Il existe plusieurs mesures, d’ordre direct et indirect, à entreprendre dans ce marché. Concrètement, l’Etat devrait adopter une nouvelle formule de fixation des prix de vente au public, en prenant en compte différentes données, comme les cours internationaux. Il serait également sage de suspendre la libéralisation du marché des hydrocarbures jusqu’à l’instauration des conditions et instruments garantissant une bonne concurrence. De nouvelles sociétés d’importation et de stockage d’hydrocarbures devraient être autorisées. Il est également important d’uniformiser le taux de la taxe intérieure de consommation entre le gasoil et l’essence.
-Quel est le rôle du consommateur dans la lutte contre cette entente ?
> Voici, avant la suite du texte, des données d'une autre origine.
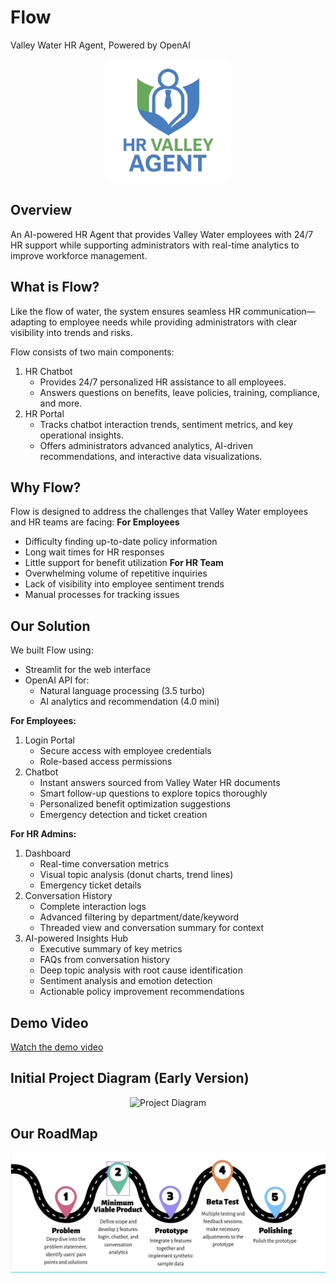 # Flow
Valley Water HR Agent, Powered by OpenAI

<p align="center">
  <img src="images/logo.png" alt="Flow Logo" width="200" />
</p>



## Overview

An AI-powered HR Agent that provides Valley Water employees with 24/7 HR support while supporting administrators with real-time analytics to improve workforce management.

## What is Flow?

Like the flow of water, the system ensures seamless HR communication—adapting to employee needs while providing administrators with clear visibility into trends and risks. 

Flow consists of two main components:

1. HR Chatbot
   - Provides 24/7 personalized HR assistance to all employees.
   - Answers questions on benefits, leave policies, training, compliance, and more.
2. HR Portal
   - Tracks chatbot interaction trends, sentiment metrics, and key operational insights.
   - Offers administrators advanced analytics, AI-driven recommendations, and interactive data visualizations.

## Why Flow?
Flow is designed to address the challenges that Valley Water employees and HR teams are facing:
**For Employees**
- Difficulty finding up-to-date policy information
- Long wait times for HR responses
- Little support for benefit utilization
**For HR Team**
- Overwhelming volume of repetitive inquiries
- Lack of visibility into employee sentiment trends
- Manual processes for tracking issues


## Our Solution
We built Flow using:
- Streamlit for the web interface
- OpenAI API for:
  - Natural language processing (3.5 turbo)
  - AI analytics and recommendation (4.0 mini)

**For Employees:**
1. Login Portal
   - Secure access with employee credentials
   - Role-based access permissions
2. Chatbot
   - Instant answers sourced from Valley Water HR documents
   - Smart follow-up questions to explore topics thoroughly
   - Personalized benefit optimization suggestions
   - Emergency detection and ticket creation

**For HR Admins:**
1. Dashboard
   - Real-time conversation metrics
   - Visual topic analysis (donut charts, trend lines)
   - Emergency ticket details
2. Conversation History
   - Complete interaction logs
   - Advanced filtering by department/date/keyword
   - Threaded view and conversation summary for context
3. AI-powered Insights Hub
   - Executive summary of key metrics
   - FAQs from conversation history
   - Deep topic analysis with root cause identification
   - Sentiment analysis and emotion detection
   - Actionable policy improvement recommendations

## Demo Video
[Watch the demo video](https://drive.google.com/file/d/18K8xbLOcnCQiYvv0XLuFrtQ6p8HKkhNk/view?usp=sharing)

## Initial Project Diagram (Early Version)
<p align="center">
  <img src="Valley Water HR Agent (2).png" alt="Project Diagram" width="600" />
</p>

## Our RoadMap
<p align="center">
  <img src="images/road_map.png" alt="Road Map" width="600" />
</p>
-Au-delà de l’implication de l’Etat dans cette question, au niveau de la concurrence, le consommateur a une part de responsabilité. En effet, le consommateur lui-même ne joue pas le jeu. Si on estime que le produit est partout le même dans toutes les stations de services, pourquoi donc aller chez les plus chers ? D’ailleurs, l’application Mahatati a été élaborée pour permettre au consommateur de comparer en temps réel les prix du carburant dans différentes stations. Le jour où le consommateur cassera l’entente des fournisseurs, se dirigera vers le fournisseur de carburant le moins cher, ne serait-ce que de quelques centimes, il est certain que ce sera un bon pas dans la bonne direction. Ni le consommateur ni le gouvernement n’usent de leurs pouvoirs pour casser cette entente sur les prix des hydrocarbures.
Recueillis par H. L.
Repères
Formalités
C’est avant le 30 juin de chaque année, selon l’article 160 de la Constitution et les articles 23 et 24 la loi n°20-13 relative au Conseil de la concurrence, que ce dernier doit adopter son rapport d’activité, dûment entériné par ses membres. Il doit ensuite être soumis à SM le Roi et adressé au Chef du gouvernement et au Parlement, avant sa publication au Bulletin officiel. Il est à rappeler que le Conseil est composé de 13 membres, le président et ses 4 vice-présidents exerçant à plein temps.
Pandémie
Pandémie du Coronavirus oblige, le Conseil de la concurrence s’est penché sur l’examen de la situation économique durant cette crise, surveillant l’état concurrentiel des marchés. Il a exprimé ses inquiétudes sur une éventuelle rareté de produits de consommation essentiels, ce qui ne manquerait pas d’entraîner une flambée des prix de ces produits. Et pour éviter des pratiques illicites de nature à augmenter la pression sur les prix, tel le stockage clandestin des marchandises à des fins de spéculation, le Conseil promet de garder un oeil vigilant sur les marchés.